Lamentations 3:40
Let us test and examine our ways,
and return to the LORD!
On September 1, 1939, Adolf Hitler’s Wehrmacht smashed across the Polish frontier, igniting World War II and crushing the last hopes for peace in a dissolute West that had bargained away its soul in deal after deal with the devil. In his great poem “September 1, 1939” W.H. Auden laments as “the clever hopes expire/Of a low dishonest decade” and the “unmentionable odour of death/Offends the September night.” He tells us “Accurate scholarship can/Unearth the whole offence” but then goes on to insist that the origins of the war that is engulfing Europe lie in things both simple and yet too mysterious to fathom.

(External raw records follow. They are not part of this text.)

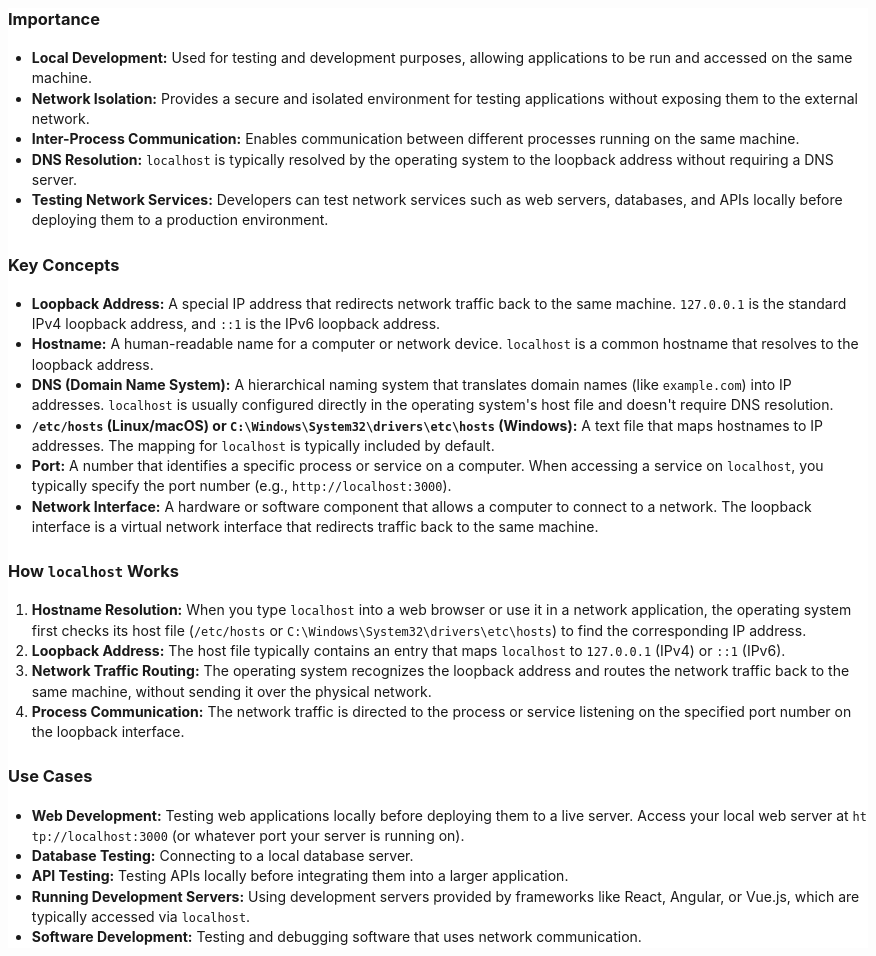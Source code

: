 ### Importance

*   **Local Development:** Used for testing and development purposes, allowing applications to be run and accessed on the same machine.
*   **Network Isolation:** Provides a secure and isolated environment for testing applications without exposing them to the external network.
*   **Inter-Process Communication:** Enables communication between different processes running on the same machine.
*   **DNS Resolution:** `localhost` is typically resolved by the operating system to the loopback address without requiring a DNS server.
*   **Testing Network Services:** Developers can test network services such as web servers, databases, and APIs locally before deploying them to a production environment.

### Key Concepts

*   **Loopback Address:** A special IP address that redirects network traffic back to the same machine.  `127.0.0.1` is the standard IPv4 loopback address, and `::1` is the IPv6 loopback address.
*   **Hostname:** A human-readable name for a computer or network device. `localhost` is a common hostname that resolves to the loopback address.
*   **DNS (Domain Name System):** A hierarchical naming system that translates domain names (like `example.com`) into IP addresses.  `localhost` is usually configured directly in the operating system's host file and doesn't require DNS resolution.
*   **`/etc/hosts` (Linux/macOS) or `C:\Windows\System32\drivers\etc\hosts` (Windows):** A text file that maps hostnames to IP addresses. The mapping for `localhost` is typically included by default.
*   **Port:** A number that identifies a specific process or service on a computer.  When accessing a service on `localhost`, you typically specify the port number (e.g., `http://localhost:3000`).
*   **Network Interface:** A hardware or software component that allows a computer to connect to a network. The loopback interface is a virtual network interface that redirects traffic back to the same machine.

### How `localhost` Works

1.  **Hostname Resolution:** When you type `localhost` into a web browser or use it in a network application, the operating system first checks its host file (`/etc/hosts` or `C:\Windows\System32\drivers\etc\hosts`) to find the corresponding IP address.
2.  **Loopback Address:** The host file typically contains an entry that maps `localhost` to `127.0.0.1` (IPv4) or `::1` (IPv6).
3.  **Network Traffic Routing:** The operating system recognizes the loopback address and routes the network traffic back to the same machine, without sending it over the physical network.
4.  **Process Communication:** The network traffic is directed to the process or service listening on the specified port number on the loopback interface.

### Use Cases

*   **Web Development:** Testing web applications locally before deploying them to a live server.  Access your local web server at `http://localhost:3000` (or whatever port your server is running on).
*   **Database Testing:** Connecting to a local database server.
*   **API Testing:** Testing APIs locally before integrating them into a larger application.
*   **Running Development Servers:**  Using development servers provided by frameworks like React, Angular, or Vue.js, which are typically accessed via `localhost`.
*   **Software Development:** Testing and debugging software that uses network communication.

On the one hand, it is all childishly obvious: “all schoolchildren learn,/Those to whom evil is done/Do evil in return.” Yet still even children get lost: “Lost in a haunted wood,/Children afraid of the night/Who have never been happy or good.” Somehow, on that terrible day, we awoke to discover that we had failed to see the obvious, to do what any fool knows is right, to be happy and good. We had sinned and disastrously failed to learn that “We must love one another or die.” And now destruction was at the door. Jeremiah lived through similar times and spoke similar words to Israel. We live in similar times. “Let us test and examine our ways, and return to the LORD!” He is gracious and merciful if we will only repent.